Wherever the string "when" appears in the records, return the line that holds it.

# # #

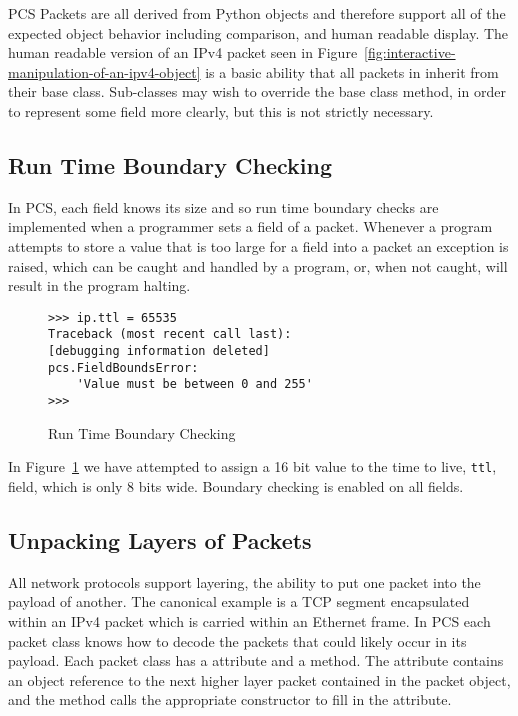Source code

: \documentclass{sig-alternate-10pt}
\begin{document}
PCS Packets are all derived from Python objects and therefore support
all of the expected object behavior including comparison, and human
readable display.  The human readable version of an IPv4 packet seen
in Figure~\ref{fig:interactive-manipulation-of-an-ipv4-object} is a
basic ability that all packets in  inherit from their
base class.  Sub-classes may wish to override the base class method,
in order to represent some field more clearly, but this is not
strictly necessary.

\subsection{Run Time Boundary Checking}
\label{sec:run-time-boundary-checking}

In PCS, each field knows its size and so run time boundary checks are
implemented when a programmer sets a field of a packet.  Whenever a
program attempts to store a value that is too large for a field into a
packet an exception is raised, which can be caught and handled by a
program, or, when not caught, will result in the program halting.

\begin{figure}
  \centering
\begin{verbatim}
>>> ip.ttl = 65535
Traceback (most recent call last):
[debugging information deleted]
pcs.FieldBoundsError: 
    'Value must be between 0 and 255'
>>> 
\end{verbatim}
  \caption{Run Time Boundary Checking}
  \label{fig:run-time-boundary-checking}
\end{figure}

In Figure~\ref{fig:run-time-boundary-checking} we have attempted to
assign a 16 bit value to the time to live, \verb|ttl|, field, which is
only 8 bits wide.  Boundary checking is enabled on all fields.

\subsection{Unpacking Layers of Packets}
\label{sec:unpacking-layers-of-packets}

All network protocols support layering, the ability to put one packet
into the payload of another.  The canonical example is a TCP segment
encapsulated within an IPv4 packet which is carried within an Ethernet
frame.  In PCS each packet class knows how to decode the packets that
could likely occur in its payload.  Each packet class has a
 attribute and a  method.  The 
attribute contains an object reference to the next higher layer packet
contained in the packet object, and the  method 
calls the appropriate constructor to fill in the 
attribute.
\end{document}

# # #

**THE COMPLETED TASK:**
implemented when a programmer sets a field of a packet.  Whenever a
program, or, when not caught, will result in the program halting.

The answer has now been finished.